Security Best Practices, Breaking News, & Updates

Article: Potential for Destructive PC Microcode or BIOS Virus

  The attached article discusses the potential for microcode based viruses that could potentially flash the BIOS and make the PC completely unusable.  This type of attack occurred on a limited basis in 1998 with the CIH virus and here's hoping this type of highly destructive attack won't be forthcoming. 
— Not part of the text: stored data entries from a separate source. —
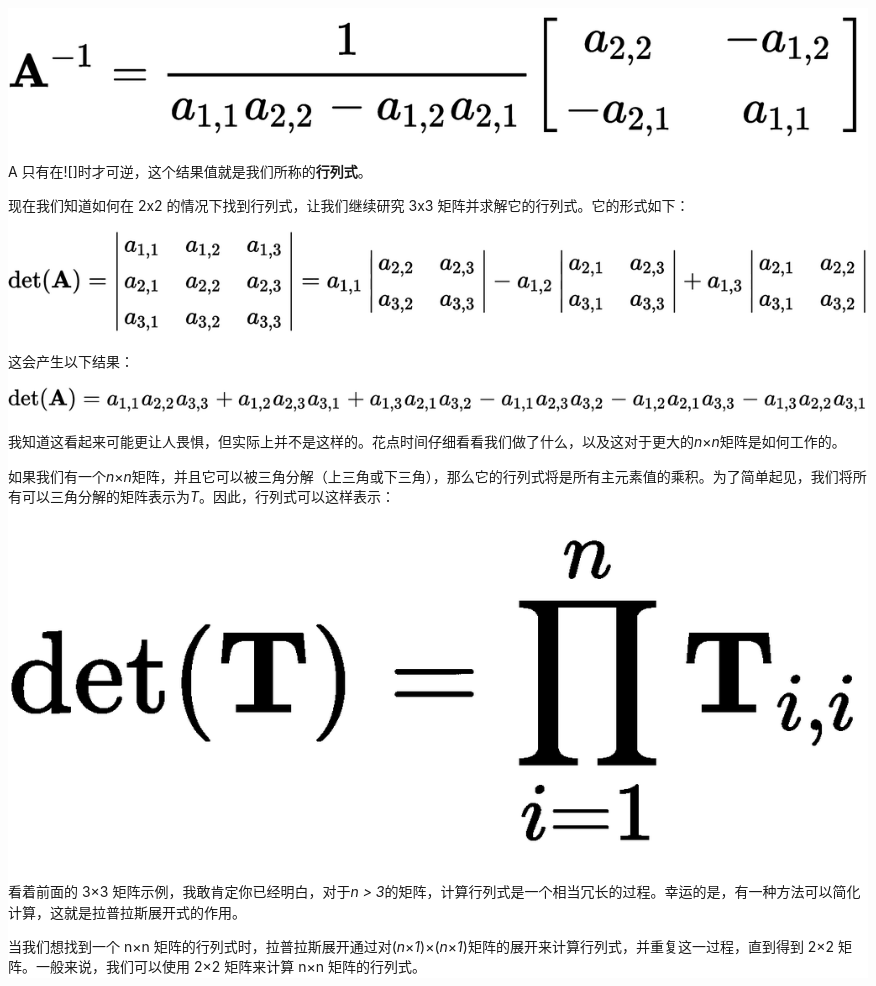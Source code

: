 ![](img/389534d5-c840-4a54-9660-9d435f4bf5eb.png)

A 只有在![]时才可逆，这个结果值就是我们所称的**行列式**。

现在我们知道如何在 2x2 的情况下找到行列式，让我们继续研究 3x3 矩阵并求解它的行列式。它的形式如下：

![](img/dcaacbbd-301c-442c-8df0-943aaa3a4dd1.png)

这会产生以下结果：

![](img/b34b0f2a-e554-41c0-b9ba-8b6f21a6419d.png)

我知道这看起来可能更让人畏惧，但实际上并不是这样的。花点时间仔细看看我们做了什么，以及这对于更大的*n*×*n*矩阵是如何工作的。

如果我们有一个*n*×*n*矩阵，并且它可以被三角分解（上三角或下三角），那么它的行列式将是所有主元素值的乘积。为了简单起见，我们将所有可以三角分解的矩阵表示为*T*。因此，行列式可以这样表示：

![](img/da4fdfad-6530-4e3d-a1b0-890ab28ddc31.png)

看着前面的 3×3 矩阵示例，我敢肯定你已经明白，对于*n > 3*的矩阵，计算行列式是一个相当冗长的过程。幸运的是，有一种方法可以简化计算，这就是拉普拉斯展开式的作用。

当我们想找到一个 n×n 矩阵的行列式时，拉普拉斯展开通过对(*n*×*1*)×(*n*×*1*)矩阵的展开来计算行列式，并重复这一过程，直到得到 2×2 矩阵。一般来说，我们可以使用 2×2 矩阵来计算 n×n 矩阵的行列式。
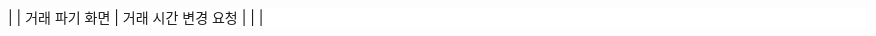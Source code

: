 |
|                        거래 파기 화면                         |                       거래 시간 변경 요청                       |                                                           |                                                       |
Article: Potential for Destructive PC Microcode or BIOS Virus

Awaiting the PC Killers

AUGUST 22, 2005 (COMPUTERWORLD) - The malicious code enters your network undetected, rapidly infecting more than 100 machines. But this is no ordinary virus. Your antivirus and disk recovery tools can't help, because the disk drives won't spin up at all. The drives are toast. The PCs are completely inoperable. The era of microcode attacks has begun.

Could viruses really attack the low-level microcode that makes disk drives run? It's entirely possible, disk technology experts say. Dimitri Postrigan knows how such a virus might be created -- but he's not telling. Postrigan reverse-engineers and programs hard disk drives at ActionFront Data Recovery Labs.

He says each disk drive has its own internal operating system that enables the device to start up. The operating system microcode resides in a special system area of the disk. "A virus could be written which would destroy the whole system area on a drive. This will make the drive and data almost unrecoverable," Postrigan says.

Comments

TrackBack said:

# August 27, 2005 6:37 PM

Anonymous said:

If they knew exactly how the hard drive worked. If they had microcode for every hard drive or processor. If they had a way to get into kernel mode to infect the microcode. If they had sufficient privilages. If they managed to get the code executed. If the attempt was not detected. If the firmware has microcode (most does).

I doubt it would ever happen outside a lab.

# July 12, 2008 6:30 AM

Anonymous said:

Oh, and note that the processor would have to be reinfected on startup, or a simple reboot would restore the system.